Collective action has to look different. One of the most recent successes in Australia has been around stopping drilling for oil and gas in the Great Australian Bight, a critically important marine environment that’s also loved by surfers. The campaign engaged the Australian surfing community to explain that if you muck up this environment, you muck up surfing.

‘Ask people what they think and then respond with empathy, openness and identify opportunities to continue to talk’

The campaign to prevent coal-seam gas in parts of Australia actively engaged farmers as well as environmental activists. Farmers are usually quite conservative on this question, but they’re now worried about how coal-seam gas is going to impact water quality and supply.

We’re finding new and different campaign techniques and strategies that fit different problems. That’s the way to go: the days of wearing a ribbon and signing a petition are over.

Why do you think a more emotional rather than scientific approach might work?

RH Human beings are very good at avoiding reality, particularly if they don’t feel they have the tools to deal with the problem. Understanding how to communicate a realistic role for people to play, illustrating that it’s worth doing, is the challenge.

This is why you have to understand the emotional response. I’m not saying that we shouldn’t tell people about the science; I’m saying that if you think telling people about the science is going to solve our communication and policy problems, then you’re missing something. To engage people, we have to understand their contexts, their mindsets, their priorities, and their emotional responses to climate change.

Didn’t US President Joe Biden’s election campaign messaging follow a similar thesis?

RH Biden kept saying ‘I look at climate change, I see jobs, I see opportunity’, and it seemed very simple. But there’s absolutely no doubt there were enormous amounts of research behind that messaging to understand what would motivate voters who don’t question the science but question the value of solutions. He didn’t talk about trees. He didn’t talk about emissions. He didn’t talk about the Paris Accord. It was jobs, jobs, jobs.

In Australia, depending on the audience, I talk about clean water, clean soils, clean air – for you, your family and your kids – and the food that you like to eat, and the businesses that you like to run, whether it be tourism or the things you like to do on the weekend.

‘Starting a conversation that doesn’t end in finger-pointing is an extraordinary achievement’

In other parts of Australia, it’s that climate change equals jobs or climate change means you’re not going to have to pay big electricity prices for the next 20 or 30 years.

Your latest book looks at bridging the polarised stances people take. How do you have a level-headed chat about climate change?

RH Firstly, do not to be afraid to raise the issue, but do so tentatively. The most important thing is to ask people what they think and then respond with empathy, openness and identify opportunities to continue to talk. Have little stories to tell about great things that are happening. I like the one that IKEA is fitting solar panels at its huge stores and allowing electric vehicles to charge while people shop.

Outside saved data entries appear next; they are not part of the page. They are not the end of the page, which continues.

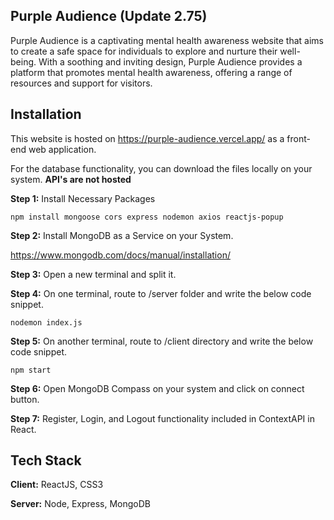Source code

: 
## Purple Audience (Update 2.75)

Purple Audience is a captivating mental health awareness website that aims to create a safe space for individuals to explore and nurture their well-being. With a soothing and inviting design, Purple Audience provides a platform that promotes mental health awareness, offering a range of resources and support for visitors.

## Installation

This website is hosted on https://purple-audience.vercel.app/ as a front-end web application.

For the database functionality, you can download the files locally on your system.
**API's are not hosted**

**Step 1:** Install Necessary Packages
```
npm install mongoose cors express nodemon axios reactjs-popup
```
**Step 2:** Install MongoDB as a Service on your System.

https://www.mongodb.com/docs/manual/installation/

**Step 3:** Open a new terminal and split it.

**Step 4:** On one terminal, route to /server folder and write the below code snippet.
```
nodemon index.js
```

**Step 5:** On another terminal, route to /client directory and write the below code snippet.
```
npm start
```

**Step 6:** Open MongoDB Compass on your system and click on connect button.

**Step 7:** Register, Login, and Logout functionality included in ContextAPI in React.


## Tech Stack

**Client:** ReactJS, CSS3

**Server:** Node, Express, MongoDB


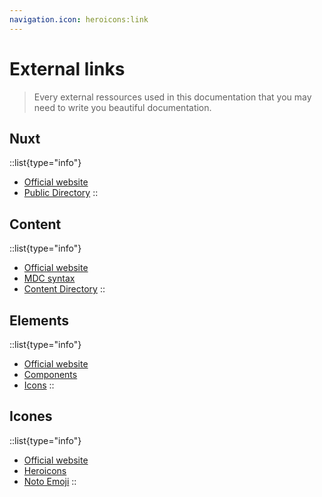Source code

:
 ```yaml
---
navigation.icon: heroicons:link
---
```


# External links

> Every external ressources used in this documentation that you may need to write you beautiful documentation.

## Nuxt

::list{type="info"}
- [Official website](https://nuxt.com)
- [Public Directory](https://nuxt.com/docs/getting-started/assets#public-directory)
::

## Content

::list{type="info"}
- [Official website](https://content.nuxtjs.org)
- [MDC syntax](https://content.nuxtjs.org/guide/writing/mdc)
- [Content Directory](https://content.nuxtjs.org/guide/writing/content-directory)
::

## Elements

::list{type="info"}
- [Official website](https://elements.nuxt.space)
- [Components](https://elements.nuxt.space/globals/alert)
- [Icons](https://elements.nuxt.space/integrations/icon)
::

## Icones

::list{type="info"}
- [Official website](https://icones.js.org)
- [Heroicons](https://icones.js.org/collection/heroicons)
- [Noto Emoji](https://icones.js.org/collection/noto)
::
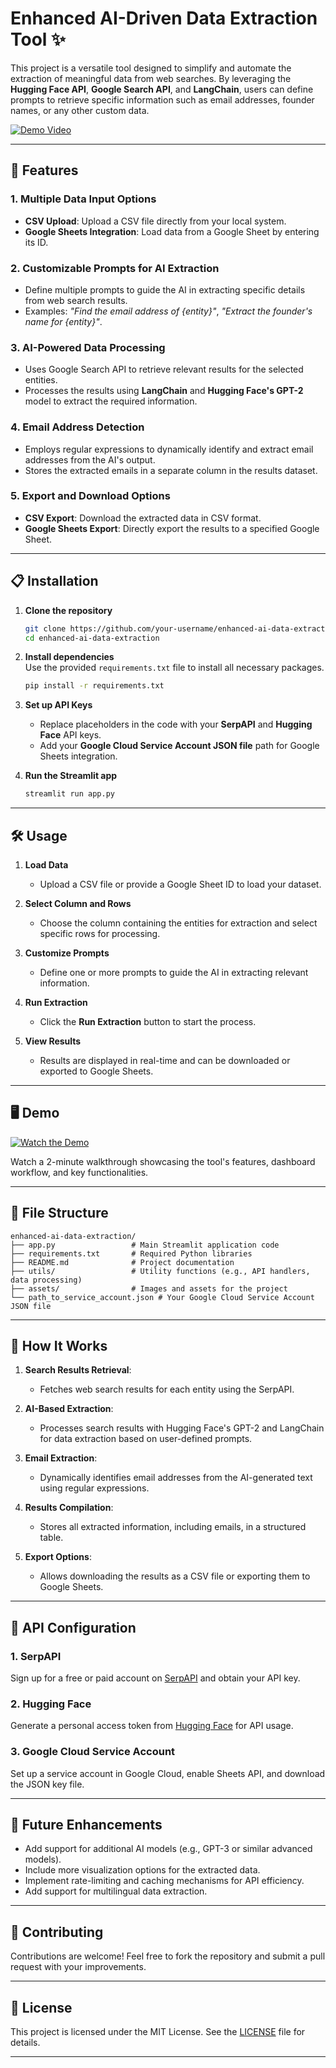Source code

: # **Enhanced AI-Driven Data Extraction Tool** ✨

This project is a versatile tool designed to simplify and automate the extraction of meaningful data from web searches. By leveraging the **Hugging Face API**, **Google Search API**, and **LangChain**, users can define prompts to retrieve specific information such as email addresses, founder names, or any other custom data.

[![Demo Video](https://img.shields.io/badge/YouTube-Demo-red?style=for-the-badge&logo=youtube)](https://youtu.be/IJHSkFvh8eU?si=GnYJxBlN6oS9nWAu)

---

## **🚀 Features**

### **1. Multiple Data Input Options**
- **CSV Upload**: Upload a CSV file directly from your local system.
- **Google Sheets Integration**: Load data from a Google Sheet by entering its ID.

### **2. Customizable Prompts for AI Extraction**
- Define multiple prompts to guide the AI in extracting specific details from web search results.
- Examples: *"Find the email address of {entity}"*, *"Extract the founder's name for {entity}"*.

### **3. AI-Powered Data Processing**
- Uses Google Search API to retrieve relevant results for the selected entities.
- Processes the results using **LangChain** and **Hugging Face's GPT-2** model to extract the required information.

### **4. Email Address Detection**
- Employs regular expressions to dynamically identify and extract email addresses from the AI's output.
- Stores the extracted emails in a separate column in the results dataset.

### **5. Export and Download Options**
- **CSV Export**: Download the extracted data in CSV format.
- **Google Sheets Export**: Directly export the results to a specified Google Sheet.

---

## **📋 Installation**

1. **Clone the repository**  
   ```bash
   git clone https://github.com/your-username/enhanced-ai-data-extraction.git
   cd enhanced-ai-data-extraction
   ```

2. **Install dependencies**  
   Use the provided `requirements.txt` file to install all necessary packages.  
   ```bash
   pip install -r requirements.txt
   ```

3. **Set up API Keys**  
   - Replace placeholders in the code with your **SerpAPI** and **Hugging Face** API keys.  
   - Add your **Google Cloud Service Account JSON file** path for Google Sheets integration.

4. **Run the Streamlit app**  
   ```bash
   streamlit run app.py
   ```

---

## **🛠️ Usage**

1. **Load Data**  
   - Upload a CSV file or provide a Google Sheet ID to load your dataset.

2. **Select Column and Rows**  
   - Choose the column containing the entities for extraction and select specific rows for processing.

3. **Customize Prompts**  
   - Define one or more prompts to guide the AI in extracting relevant information.

4. **Run Extraction**  
   - Click the **Run Extraction** button to start the process.

5. **View Results**  
   - Results are displayed in real-time and can be downloaded or exported to Google Sheets.

---

## **🖥️ Demo**

[![Watch the Demo](https://img.shields.io/badge/YouTube-Watch_Demo-red?style=for-the-badge&logo=youtube)](https://youtu.be/IJHSkFvh8eU?si=GnYJxBlN6oS9nWAu)

Watch a 2-minute walkthrough showcasing the tool's features, dashboard workflow, and key functionalities.

---

## **📂 File Structure**

```plaintext
enhanced-ai-data-extraction/
├── app.py                 # Main Streamlit application code
├── requirements.txt       # Required Python libraries
├── README.md              # Project documentation
├── utils/                 # Utility functions (e.g., API handlers, data processing)
├── assets/                # Images and assets for the project
└── path_to_service_account.json # Your Google Cloud Service Account JSON file
```

---

## **📖 How It Works**

1. **Search Results Retrieval**:  
   - Fetches web search results for each entity using the SerpAPI.

2. **AI-Based Extraction**:  
   - Processes search results with Hugging Face's GPT-2 and LangChain for data extraction based on user-defined prompts.

3. **Email Extraction**:  
   - Dynamically identifies email addresses from the AI-generated text using regular expressions.

4. **Results Compilation**:  
   - Stores all extracted information, including emails, in a structured table.

5. **Export Options**:  
   - Allows downloading the results as a CSV file or exporting them to Google Sheets.

---

## **🔑 API Configuration**

### **1. SerpAPI**  
Sign up for a free or paid account on [SerpAPI](https://serpapi.com/) and obtain your API key.

### **2. Hugging Face**  
Generate a personal access token from [Hugging Face](https://huggingface.co/settings/tokens) for API usage.

### **3. Google Cloud Service Account**  
Set up a service account in Google Cloud, enable Sheets API, and download the JSON key file.

---

## **🎯 Future Enhancements**

- Add support for additional AI models (e.g., GPT-3 or similar advanced models).
- Include more visualization options for the extracted data.
- Implement rate-limiting and caching mechanisms for API efficiency.
- Add support for multilingual data extraction.

---

## **🤝 Contributing**

Contributions are welcome! Feel free to fork the repository and submit a pull request with your improvements.

---

## **📜 License**

This project is licensed under the MIT License. See the [LICENSE](LICENSE) file for details.

---

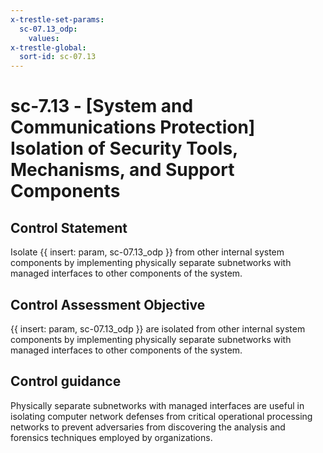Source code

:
 ```yaml
---
x-trestle-set-params:
  sc-07.13_odp:
    values:
x-trestle-global:
  sort-id: sc-07.13
---
```


# sc-7.13 - \[System and Communications Protection\] Isolation of Security Tools, Mechanisms, and Support Components

## Control Statement

Isolate {{ insert: param, sc-07.13_odp }} from other internal system components by implementing physically separate subnetworks with managed interfaces to other components of the system.

## Control Assessment Objective

{{ insert: param, sc-07.13_odp }} are isolated from other internal system components by implementing physically separate subnetworks with managed interfaces to other components of the system.

## Control guidance

Physically separate subnetworks with managed interfaces are useful in isolating computer network defenses from critical operational processing networks to prevent adversaries from discovering the analysis and forensics techniques employed by organizations.
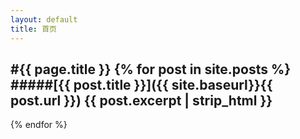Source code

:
 ```yaml
---
layout: default
title: 首页
---
```

#{{ page.title }}
{% for post in site.posts %}
#####[{{ post.title }}]({{ site.baseurl}}{{ post.url }})
{{ post.excerpt | strip_html }}
--------------------------------
{% endfor %}
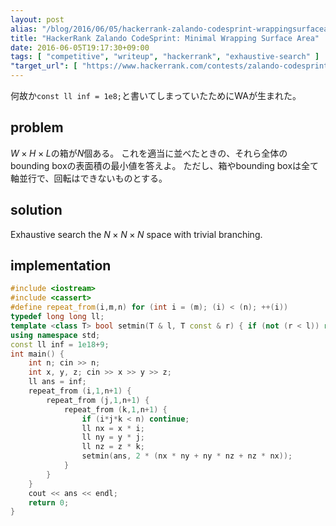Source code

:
```yaml
---
layout: post
alias: "/blog/2016/06/05/hackerrank-zalando-codesprint-wrappingsurfacearea/"
title: "HackerRank Zalando CodeSprint: Minimal Wrapping Surface Area"
date: 2016-06-05T19:17:30+09:00
tags: [ "competitive", "writeup", "hackerrank", "exhaustive-search" ]
"target_url": [ "https://www.hackerrank.com/contests/zalando-codesprint/challenges/wrappingsurfacearea" ]
---
```


何故か`const ll inf = 1e8;`と書いてしまっていたためにWAが生まれた。

## problem

$W \times H \times L$の箱が$N$個ある。
これを適当に並べたときの、それら全体のbounding boxの表面積の最小値を答えよ。
ただし、箱やbounding boxは全て軸並行で、回転はできないものとする。

## solution

Exhaustive search the $N \times N \times N$ space with trivial branching.

## implementation

``` c++
#include <iostream>
#include <cassert>
#define repeat_from(i,m,n) for (int i = (m); (i) < (n); ++(i))
typedef long long ll;
template <class T> bool setmin(T & l, T const & r) { if (not (r < l)) return false; l = r; return true; }
using namespace std;
const ll inf = 1e18+9;
int main() {
    int n; cin >> n;
    int x, y, z; cin >> x >> y >> z;
    ll ans = inf;
    repeat_from (i,1,n+1) {
        repeat_from (j,1,n+1) {
            repeat_from (k,1,n+1) {
                if (i*j*k < n) continue;
                ll nx = x * i;
                ll ny = y * j;
                ll nz = z * k;
                setmin(ans, 2 * (nx * ny + ny * nz + nz * nx));
            }
        }
    }
    cout << ans << endl;
    return 0;
}
```
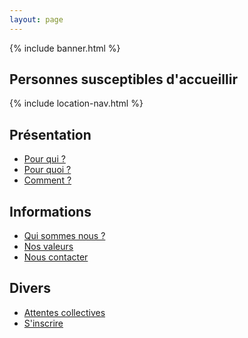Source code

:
 ```yaml
---
layout: page
---
```

{% include banner.html %}

## Personnes susceptibles d'accueillir

{% include location-nav.html %}

## Présentation

- [Pour qui ?](/pour-qui)
- [Pour quoi ?](/pour-quoi)
- [Comment ?](/comment)

## Informations

- [Qui sommes nous ?](/qui-sommes-nous)
- [Nos valeurs](/nos-valeurs)
- [Nous contacter](/nous-contacter)

## Divers

- [Attentes collectives](/attentes-collectives)
- [S'inscrire](/s-inscrire)
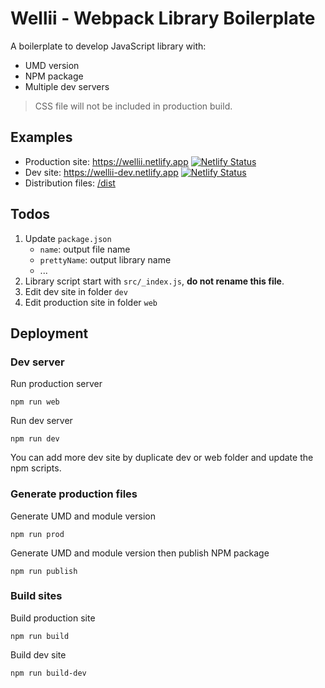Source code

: #  Wellii - Webpack Library Boilerplate

A boilerplate to develop JavaScript library with:

- UMD version
- NPM package
- Multiple dev servers

> CSS file will not be included in production build.

## Examples

- Production
  site: https://wellii.netlify.app [![Netlify Status](https://api.netlify.com/api/v1/badges/3dcd8303-517a-4297-b027-98b9adcc7c5c/deploy-status)](https://app.netlify.com/sites/wellii/deploys)
- Dev
  site: https://wellii-dev.netlify.app [![Netlify Status](https://api.netlify.com/api/v1/badges/9d0e745c-a957-4c34-923f-d74852270174/deploy-status)](https://app.netlify.com/sites/wellii-dev/deploys)
- Distribution files: [/dist](https://github.com/phucbm/webpack-library-boilerplate/tree/main/dist)

## Todos

1. Update `package.json`
    - `name`: output file name
    - `prettyName`: output library name
    - ...
2. Library script start with `src/_index.js`, **do not rename this file**.
3. Edit dev site in folder `dev`
4. Edit production site in folder `web`

## Deployment

### Dev server

Run production server

```shell
npm run web
```

Run dev server

```shell
npm run dev
```

You can add more dev site by duplicate dev or web folder and update the npm scripts.

### Generate production files

Generate UMD and module version

```shell
npm run prod
```

Generate UMD and module version then publish NPM package

```shell
npm run publish
```

### Build sites

Build production site

```shell
npm run build
```

Build dev site

```shell
npm run build-dev
```
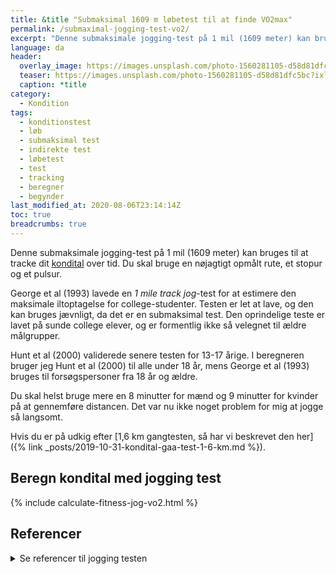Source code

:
 ```yaml
---
title: &title "️Submaksimal 1609 m løbetest til at finde VO2max"
permalink: /submaximal-jogging-test-vo2/
excerpt: "Denne submaksimale jogging-test på 1 mil (1609 meter) kan bruges til at tracke dit kondital over tid. Du skal bruge en nøjagtigt opmålt rute, et stopur og et pulsur."
language: da
header:
  overlay_image: https://images.unsplash.com/photo-1560281105-d58d81dfc5bc?ixlib=rb-1.2.1&ixid=eyJhcHBfaWQiOjEyMDd9&auto=format&fit=crop&height=630&w=1200&q=10
  teaser: https://images.unsplash.com/photo-1560281105-d58d81dfc5bc?ixlib=rb-1.2.1&ixid=eyJhcHBfaWQiOjEyMDd9&auto=format&fit=crop&height=300&w=400&q=10
  caption: *title
category:
  - Kondition
tags:
  - konditionstest
  - løb
  - submaksimal test
  - indirekte test
  - løbetest
  - test
  - tracking
  - beregner
  - begynder
last_modified_at: 2020-08-06T23:14:14Z
toc: true
breadcrumbs: true
---
```


Denne submaksimale jogging-test på 1 mil (1609 meter) kan bruges til at tracke dit [kondital](/kondital/) over tid. Du skal bruge en nøjagtigt opmålt rute, et stopur og et pulsur.

George et al (1993) lavede en _1 mile track jog_-test for at estimere den maksimale iltoptagelse for college-studenter. Testen er let at lave, og den kan bruges jævnligt, da det er en submaksimal test. Den oprindelige teste er lavet på sunde college elever, og er formentlig ikke så velegnet til ældre målgrupper.

Hunt et al (2000) validerede senere testen for 13-17 årige. I beregneren bruger jeg Hunt et al (2000) til alle under 18 år, mens George et al (1993) bruges til forsøgspersoner fra 18 år og ældre.

Du skal helst bruge mere en 8 minutter for mænd og 9 minutter for kvinder på at gennemføre distancen. Det var nu ikke noget problem for mig at jogge så langsomt.

Hvis du er på udkig efter [1,6 km gangtesten, så har vi beskrevet den her]({% link _posts/2019-10-31-kondital-gaa-test-1-6-km.md %}).

## Beregn kondital med jogging test

{% include calculate-fitness-jog-vo2.html %}

## Referencer

<details markdown="1">
  <summary>Se referencer til jogging testen</summary>

- Ferrar, Katia, Harrison Evans, Ashleigh Smith, Gaynor Parfitt, og Roger Eston. 2014. “A Systematic Review and Meta-Analysis of Submaximal Exercise-Based Equations to Predict Maximal Oxygen Uptake in Young People”. Pediatric exercise science 26 (april). <https://doi.org/10.1123/pes.2013-0153>.
- George, James, P. Vehrs, Phillip Allsen, Gilbert Fellingham, og A. Fisher. 1993. “VO2 max estimation from a submaximal 1-mile track jog for fit college age individuals”. Medicine and science in sports and exercise 25 (april): 401–6. <https://doi.org/10.1249/00005768-199303000-00017>.
- Hunt, Brian, James George, P. Vehrs, A. Fisher, og Gilbert Fellingham. 2000. “Validity of a Submaximal 1-Mile Track Jog Test in Predicting VO 2 max in Fit Teenagers”. Pediatric exercise science 12 (februar): 80–90. <https://doi.org/10.1123/pes.12.1.80>.
</details>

Secondly, people might attack the science or the politics of climate change, but it’s quite hard for them to attack your own personal climate story. I love the Australian Bush. The Australian koala is genuinely under threat. There is a real possibility that my children and my grandchildren will only be able to see a koala in a zoo and not in the Australian wild.

I come from two farming families – one from North Queensland and one from South Australia – and farming in an overheating environment is going to be incredibly difficult. I love Australian cuisine and I want our farmers to be able to produce all the food we can for local consumption and export into the future.

I’ve grown up with test cricket, which will be harder to play in 400 degrees. I don’t want to watch test cricket in the winter. So the things that I love are under threat by an increasingly volatile and hot climate.

I’m making it sound simple. It’s not. But honestly, starting a conversation that doesn’t end in abuse and finger-pointing is itself an extraordinary achievement in an environment in which that has characterised the nature of engagement.